La cirugía se realiza habitualmente con anestesia local y sedación, tiene una duración de 1 a 2 horas y suele ser ambulatoria.

Beneficios de la blefaroplastia

  • Rejuvenecimiento visible de la mirada.
  • Eliminación del aspecto de cansancio o tristeza.
  • Posible mejora del campo visual en casos de exceso de piel superior.
  • Resultados naturales y armónicos.
  • Cicatrices prácticamente imperceptibles al estar ocultas en los pliegues naturales del párpado.

Recuperación tras la blefaroplastia

El postoperatorio es sencillo y con cuidados básicos:

  • Inflamación y hematomas leves que desaparecen en 7–10 días.
  • Retirada de puntos entre el 5º y 7º día.
  • Uso de gafas de sol y protección solar en las primeras semanas.
  • Vuelta a la rutina en 10–14 días, evitando esfuerzo físico intenso durante 3–4 semanas.

Preguntas frecuentes sobre la blefaroplastia

¿A qué edad es recomendable?
No hay una edad fija. Se recomienda cuando existe exceso de piel o bolsas que afectan la estética o la función visual, ya sea a partir de los 30 años o en edades más avanzadas.

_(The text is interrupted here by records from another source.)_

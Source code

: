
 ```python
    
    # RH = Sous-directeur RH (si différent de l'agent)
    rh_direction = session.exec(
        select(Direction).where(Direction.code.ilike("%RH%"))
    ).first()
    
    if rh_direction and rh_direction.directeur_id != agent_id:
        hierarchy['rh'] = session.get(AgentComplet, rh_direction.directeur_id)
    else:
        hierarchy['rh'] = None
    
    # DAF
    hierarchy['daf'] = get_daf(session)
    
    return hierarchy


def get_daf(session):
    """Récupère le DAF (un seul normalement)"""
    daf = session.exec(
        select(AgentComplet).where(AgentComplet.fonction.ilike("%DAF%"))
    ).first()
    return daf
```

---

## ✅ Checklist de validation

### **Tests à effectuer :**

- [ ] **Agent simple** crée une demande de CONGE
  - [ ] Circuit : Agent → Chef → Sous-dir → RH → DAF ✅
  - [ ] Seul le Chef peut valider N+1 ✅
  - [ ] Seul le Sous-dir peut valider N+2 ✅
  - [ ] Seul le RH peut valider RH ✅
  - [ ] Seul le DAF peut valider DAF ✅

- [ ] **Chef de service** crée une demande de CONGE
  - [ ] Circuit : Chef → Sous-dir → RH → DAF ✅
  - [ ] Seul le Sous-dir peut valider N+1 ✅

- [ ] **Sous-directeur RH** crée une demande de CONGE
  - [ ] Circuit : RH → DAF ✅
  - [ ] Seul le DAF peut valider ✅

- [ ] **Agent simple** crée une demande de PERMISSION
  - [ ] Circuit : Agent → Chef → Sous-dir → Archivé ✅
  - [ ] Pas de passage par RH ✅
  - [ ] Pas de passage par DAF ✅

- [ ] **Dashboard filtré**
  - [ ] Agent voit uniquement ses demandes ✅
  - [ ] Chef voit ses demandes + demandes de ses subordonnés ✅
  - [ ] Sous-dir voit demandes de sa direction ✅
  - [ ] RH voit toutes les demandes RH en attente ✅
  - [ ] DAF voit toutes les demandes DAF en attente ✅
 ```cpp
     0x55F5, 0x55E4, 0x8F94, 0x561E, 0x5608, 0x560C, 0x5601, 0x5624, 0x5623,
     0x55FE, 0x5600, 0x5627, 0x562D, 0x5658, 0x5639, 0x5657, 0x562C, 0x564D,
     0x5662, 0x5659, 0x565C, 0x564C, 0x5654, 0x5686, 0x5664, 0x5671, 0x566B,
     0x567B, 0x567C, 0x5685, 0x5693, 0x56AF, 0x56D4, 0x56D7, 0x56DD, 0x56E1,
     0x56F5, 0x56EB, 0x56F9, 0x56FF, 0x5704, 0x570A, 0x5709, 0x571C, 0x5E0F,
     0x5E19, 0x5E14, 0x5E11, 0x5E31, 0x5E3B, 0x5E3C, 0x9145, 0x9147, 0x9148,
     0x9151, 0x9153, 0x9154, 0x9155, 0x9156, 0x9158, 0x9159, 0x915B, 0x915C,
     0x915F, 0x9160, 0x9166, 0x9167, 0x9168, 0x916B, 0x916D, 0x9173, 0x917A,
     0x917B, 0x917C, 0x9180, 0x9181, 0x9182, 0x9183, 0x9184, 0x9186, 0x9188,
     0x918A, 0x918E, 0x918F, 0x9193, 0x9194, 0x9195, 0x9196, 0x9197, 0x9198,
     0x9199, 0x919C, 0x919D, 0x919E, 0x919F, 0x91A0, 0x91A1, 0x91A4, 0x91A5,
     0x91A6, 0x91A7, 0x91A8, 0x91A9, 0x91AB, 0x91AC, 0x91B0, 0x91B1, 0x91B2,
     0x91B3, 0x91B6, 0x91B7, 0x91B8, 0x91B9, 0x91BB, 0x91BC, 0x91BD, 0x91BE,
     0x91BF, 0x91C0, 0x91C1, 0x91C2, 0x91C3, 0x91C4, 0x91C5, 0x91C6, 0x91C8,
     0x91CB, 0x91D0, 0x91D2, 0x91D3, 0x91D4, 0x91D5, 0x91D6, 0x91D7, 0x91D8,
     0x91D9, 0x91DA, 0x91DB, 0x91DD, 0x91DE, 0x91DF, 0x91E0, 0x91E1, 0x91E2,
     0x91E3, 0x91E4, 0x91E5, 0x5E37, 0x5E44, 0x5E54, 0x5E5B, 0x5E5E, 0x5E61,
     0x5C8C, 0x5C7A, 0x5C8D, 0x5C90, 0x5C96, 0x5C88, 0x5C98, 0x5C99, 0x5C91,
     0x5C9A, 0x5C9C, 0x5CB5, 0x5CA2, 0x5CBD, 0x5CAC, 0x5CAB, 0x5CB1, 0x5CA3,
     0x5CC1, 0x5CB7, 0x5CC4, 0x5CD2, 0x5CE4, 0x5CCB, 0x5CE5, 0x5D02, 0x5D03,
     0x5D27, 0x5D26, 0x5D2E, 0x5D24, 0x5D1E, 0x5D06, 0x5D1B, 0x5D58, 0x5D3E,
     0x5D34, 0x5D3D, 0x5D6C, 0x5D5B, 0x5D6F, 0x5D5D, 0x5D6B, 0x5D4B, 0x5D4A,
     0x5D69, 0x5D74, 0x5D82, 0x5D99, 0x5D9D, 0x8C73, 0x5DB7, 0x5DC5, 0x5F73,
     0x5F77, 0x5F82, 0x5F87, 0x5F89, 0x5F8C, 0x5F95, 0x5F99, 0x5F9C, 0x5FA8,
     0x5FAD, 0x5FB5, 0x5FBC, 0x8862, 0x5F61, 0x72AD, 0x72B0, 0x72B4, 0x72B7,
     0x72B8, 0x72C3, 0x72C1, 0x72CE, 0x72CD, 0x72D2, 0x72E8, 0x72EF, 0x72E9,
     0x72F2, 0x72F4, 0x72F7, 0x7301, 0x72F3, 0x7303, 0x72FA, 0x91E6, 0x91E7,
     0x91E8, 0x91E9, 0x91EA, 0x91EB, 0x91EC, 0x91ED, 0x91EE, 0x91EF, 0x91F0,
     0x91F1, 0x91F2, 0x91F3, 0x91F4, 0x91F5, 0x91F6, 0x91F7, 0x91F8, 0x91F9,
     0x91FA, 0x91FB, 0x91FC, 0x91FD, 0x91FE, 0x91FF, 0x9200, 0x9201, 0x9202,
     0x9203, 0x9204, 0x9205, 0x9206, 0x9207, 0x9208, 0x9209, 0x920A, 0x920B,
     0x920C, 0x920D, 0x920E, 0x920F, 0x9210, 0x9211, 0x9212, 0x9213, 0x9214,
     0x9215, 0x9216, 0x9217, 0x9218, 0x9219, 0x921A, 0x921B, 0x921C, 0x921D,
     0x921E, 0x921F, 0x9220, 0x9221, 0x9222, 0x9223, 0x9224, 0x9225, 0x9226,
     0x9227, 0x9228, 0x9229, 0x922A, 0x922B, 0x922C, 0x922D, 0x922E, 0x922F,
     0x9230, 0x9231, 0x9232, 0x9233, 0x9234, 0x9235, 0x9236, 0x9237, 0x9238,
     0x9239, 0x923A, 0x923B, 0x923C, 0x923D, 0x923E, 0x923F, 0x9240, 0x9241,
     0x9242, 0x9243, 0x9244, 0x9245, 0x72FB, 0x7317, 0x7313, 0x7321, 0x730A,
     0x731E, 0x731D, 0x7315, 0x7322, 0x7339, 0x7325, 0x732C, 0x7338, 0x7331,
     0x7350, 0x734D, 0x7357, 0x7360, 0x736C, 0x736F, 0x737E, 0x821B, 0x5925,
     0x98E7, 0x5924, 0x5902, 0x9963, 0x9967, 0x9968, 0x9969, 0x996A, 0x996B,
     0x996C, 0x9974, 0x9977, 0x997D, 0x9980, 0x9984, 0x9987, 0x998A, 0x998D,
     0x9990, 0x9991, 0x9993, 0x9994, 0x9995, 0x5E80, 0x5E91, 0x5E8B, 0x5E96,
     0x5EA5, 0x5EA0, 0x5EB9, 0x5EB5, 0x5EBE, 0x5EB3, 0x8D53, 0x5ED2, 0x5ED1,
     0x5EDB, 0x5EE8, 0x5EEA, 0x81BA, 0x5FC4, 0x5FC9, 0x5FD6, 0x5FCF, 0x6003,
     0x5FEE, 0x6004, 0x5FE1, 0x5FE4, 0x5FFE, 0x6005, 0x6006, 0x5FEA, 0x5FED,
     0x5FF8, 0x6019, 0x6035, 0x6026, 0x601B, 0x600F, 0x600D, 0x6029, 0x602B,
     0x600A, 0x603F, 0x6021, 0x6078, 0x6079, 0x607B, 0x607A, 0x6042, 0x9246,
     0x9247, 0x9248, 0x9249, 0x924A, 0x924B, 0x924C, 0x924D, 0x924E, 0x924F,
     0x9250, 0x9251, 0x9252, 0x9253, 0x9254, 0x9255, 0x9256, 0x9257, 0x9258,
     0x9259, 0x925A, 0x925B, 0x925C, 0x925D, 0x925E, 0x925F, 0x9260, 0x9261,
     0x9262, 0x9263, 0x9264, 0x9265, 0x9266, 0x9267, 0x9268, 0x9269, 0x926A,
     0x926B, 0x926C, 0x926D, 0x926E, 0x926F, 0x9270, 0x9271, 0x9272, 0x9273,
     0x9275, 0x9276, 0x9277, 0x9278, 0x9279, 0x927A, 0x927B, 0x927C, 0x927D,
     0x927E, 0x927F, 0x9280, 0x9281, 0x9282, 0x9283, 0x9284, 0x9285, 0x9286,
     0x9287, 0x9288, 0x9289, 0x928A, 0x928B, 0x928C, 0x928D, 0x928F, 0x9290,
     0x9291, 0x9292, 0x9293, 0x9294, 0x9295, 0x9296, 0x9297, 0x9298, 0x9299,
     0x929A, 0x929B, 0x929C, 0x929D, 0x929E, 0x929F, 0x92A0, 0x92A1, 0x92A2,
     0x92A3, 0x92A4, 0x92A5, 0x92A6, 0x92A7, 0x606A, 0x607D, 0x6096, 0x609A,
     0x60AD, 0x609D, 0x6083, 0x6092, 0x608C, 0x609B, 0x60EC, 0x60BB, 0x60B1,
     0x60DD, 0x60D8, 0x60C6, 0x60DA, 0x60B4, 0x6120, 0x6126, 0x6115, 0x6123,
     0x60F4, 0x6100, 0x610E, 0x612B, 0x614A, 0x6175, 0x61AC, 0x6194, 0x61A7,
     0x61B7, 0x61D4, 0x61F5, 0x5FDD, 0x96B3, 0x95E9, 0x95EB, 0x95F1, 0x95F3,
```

¿Los resultados son permanentes?
Los resultados duran muchos años, aunque el proceso natural de envejecimiento continúa. En la mayoría de los casos, no es necesario repetir la cirugía.

¿La cirugía deja cicatrices visibles?
No. Las incisiones se hacen en pliegues naturales del párpado, por lo que son prácticamente invisibles una vez cicatrizadas.

¿Es dolorosa la blefaroplastia?
El procedimiento no suele ser doloroso. El postoperatorio puede generar molestias leves que se controlan fácilmente con medicación.

¿Se puede combinar con otras cirugías?
Sí, es habitual realizarla junto a un lifting de cejas o facial para un resultado integral.